Tuesday, August 27, 2024

Special Topics - M1 - Data Accuracy

 Hello and welcome to the beginning of Special Topics in GIS. This first module we are looking at data accuracy, quality, and precision. It starts with a look at what these terms mean and moves onto a couple of examples of how to explore accuracy and precision. But before that even we have to establish one key thing; data standards. Bolstad shows us that there are four primary categories of standards: media, formatting, documentation, and our primary focus this week, accuracy standards. 

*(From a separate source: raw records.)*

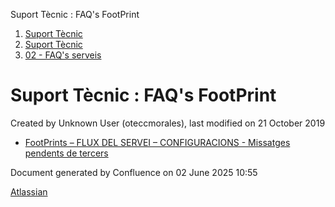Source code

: Suport Tècnic : FAQ's FootPrint  

1.  [Suport Tècnic](index.md)
2.  [Suport Tècnic](13893782.md)
3.  [02 - FAQ's serveis](26313393.md)

Suport Tècnic : FAQ's FootPrint
===============================

Created by Unknown User (oteccmorales), last modified on 21 October 2019

*   [FootPrints – FLUX DEL SERVEI – CONFIGURACIONS - Missatges pendents de tercers](26313352.md)

  

Document generated by Confluence on 02 June 2025 10:55

[Atlassian](http://www.atlassian.com/)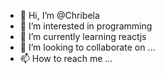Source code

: - 👋 Hi, I’m @Chribela
- 👀 I’m interested in programming
- 🌱 I’m currently learning reactjs
- 💞️ I’m looking to collaborate on ...
- 📫 How to reach me ...

<!---
Chribela/Chribela is a ✨ special ✨ repository because its `README.md` (this file) appears on your GitHub profile.
You can click the Preview link to take a look at your changes.
--->
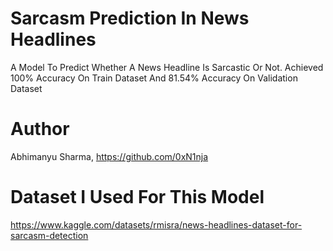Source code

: # Sarcasm Prediction In News Headlines
A Model To Predict Whether A News Headline Is Sarcastic Or Not. Achieved 100% Accuracy On Train Dataset And 81.54% Accuracy On Validation Dataset
# Author
Abhimanyu Sharma, https://github.com/0xN1nja
# Dataset I Used For This Model
https://www.kaggle.com/datasets/rmisra/news-headlines-dataset-for-sarcasm-detection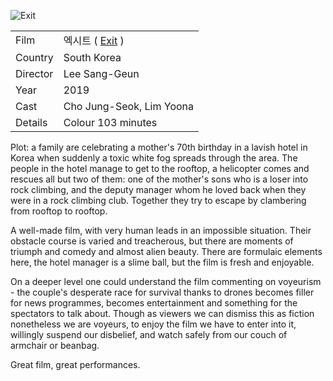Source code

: ![Exit](Exit.jpg)

| | |
|-|-|
Film|&#50641;&#49884;&#53944; ( [Exit](https://www.imdb.com/title/tt10648440/) )
Country|South Korea
Director|Lee Sang-Geun
Year|2019
Cast|Cho Jung-Seok, Lim Yoona
Details|Colour 103 minutes

Plot: a family are celebrating a mother's 70th
birthday in a lavish hotel in Korea when suddenly
a toxic white fog spreads through the area. The people
in the hotel manage to get to the rooftop, a helicopter
comes and rescues all but two of them: one of the mother's
sons who is a loser into rock climbing, and the deputy
manager whom he loved back when they were in a rock
climbing club. Together they try to escape by clambering
from rooftop to rooftop.

A well-made film, with very human leads in an impossible
situation. Their obstacle course is varied and treacherous,
but there are moments of triumph and comedy and
almost alien beauty. There are formulaic elements here,
the hotel manager is a slime ball, but the film is fresh
and enjoyable.

On a deeper level one could understand the film commenting
on voyeurism - the couple's desperate race for survival
thanks to drones becomes filler for news programmes,
becomes entertainment and something for the spectators to
talk about. Though as viewers we can dismiss this as fiction
nonetheless we are voyeurs, to enjoy the film we have to
enter into it, willingly suspend our disbelief, and watch
safely from our couch of armchair or beanbag.

Great film, great performances.
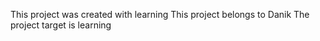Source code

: This project was created with learning
This project belongs to Danik
The project target is learning
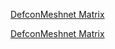 [DefconMeshnet Matrix](https://[200:2c03:79b4:4257:ce90:7582:4c5a:d946]/)

[DefconMeshnet Matrix](https://200/:2c03/:79b4/:4257/:ce90/:7582/:4c5a/:d946/)

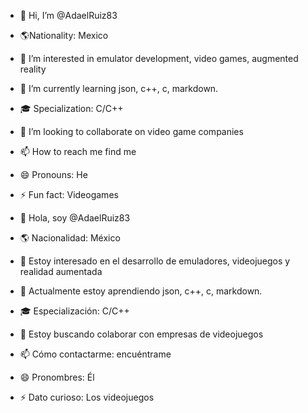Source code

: - 👋 Hi, I’m @AdaelRuiz83
- 🌎Nationality: Mexico
- 👀 I’m interested in emulator development, video games, augmented reality
- 🌱 I’m currently learning json, c++, c, markdown.
- 🎓 Specialization: C/C++
- 💞️ I’m looking to collaborate on video game companies
- 📫 How to reach me find me
- 😄 Pronouns: He
- ⚡ Fun fact: Videogames

- 👋 Hola, soy @AdaelRuiz83
- 🌎 Nacionalidad: México
- 👀 Estoy interesado en el desarrollo de emuladores, videojuegos y realidad aumentada
- 🌱 Actualmente estoy aprendiendo json, c++, c, markdown.
- 🎓 Especialización: C/C++
- 💞️ Estoy buscando colaborar con empresas de videojuegos
- 📫 Cómo contactarme: encuéntrame
- 😄 Pronombres: Él
- ⚡ Dato curioso: Los videojuegos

Accuracy standards document the quality of positional and attribute values or datasets. The lab for this module looked at a few different aspects of this. One, we looked at horizontal precision vs horizontal accuracy, and had a rundown of the possible combinations of these as they apply to a dataset. Accuracy refers to how close a data point is to the true location of what was measured. Precision refers to the consistency or repeatability of results for what was measured. The distance between repeated measurements provides an average deviation. We combine these two terms into a matrix of possible outcomes.

Accurate / Imprecise     Inaccurate / Precise 

Accurate / Precise         Inaccurate / Imprecise

This last combination is of course what we want, data that is repeatably and reliably obtained that is at the desired spot. The map below is an example of a a test whereby a measurement of the same spot was taken with the same piece of equipment 50 times. Then statistical analysis was applied, with a combination of buffer rings to help isolate statistically significant percentages of data, based on standard deviations and normally distributed data. While fairly simplistic, it helps illustrate the point of accuracy and precision while finding the average of all of the measurements. 




















That map above only used the measured waypoints and derived the average position. After that initial analysis, excel was used to perform some statistical analysis on a larger dataset. Similar to the above we were looking at measures of accuracy and precision for a dataset with a true point and many measured points, 200 to be exact. 

With this dataset, several things were calculated which are listed below. There is also a cumulative distribution function (CDF) of the results to help visualize the percentile distribution of the dataset.  


Root Mean Square Error (RMSE): 3.06

Minimum: 0.14

Maximum: 6.95

Mean: 2.67

Median: 2.45

68th Percentile: 3.18

90th Percentile: 4.67

95th Percentile: 5.69


Some of these metrics are directly observable in the CDF chart, like the minimum, where the line takes off from zero, and the maximum, where it ends. Also the Percentile measurements correlate to the respective number on the line itself. The RMSE and Mean however are not obtainable just by looking at this graph, but rather require access to the full dataset. 


Overall, this class jumps into the heavy knowledge quickly! But its certainly interesting to see how previous courses have built up to this point. It is certainly fascinating all of the things GIS can be used for, and excel for that matter. Thank you. 

v/r

Brandon

Friday, August 9, 2024

M6 - Post 2 - Corridor Analysis

Welcome back to part 2 of this week's discussion on suitability analysis and least cost pathing. This part picks up with a look at corridor analysis. Where it builds from the previous part is in creating suitability layers, applying them to a weighted overlay, and then building a cost distance model. Based on the following workflow, the below map is of ideal black bear movement areas between two regions of the Coronado National Forest. Based on the bears known habitats, various land cover types, and roadways, each layer was given a suitability factor. Those factors were then weighted, with landcover being primary at 60%, roads and elevations at 20% each. Then a cost-distance corridor was built based on these factors. Those areas are colored by ideal movement areas. Underlying the scene is a hillshade analysis and terrain relief generated from a digital elevation model. 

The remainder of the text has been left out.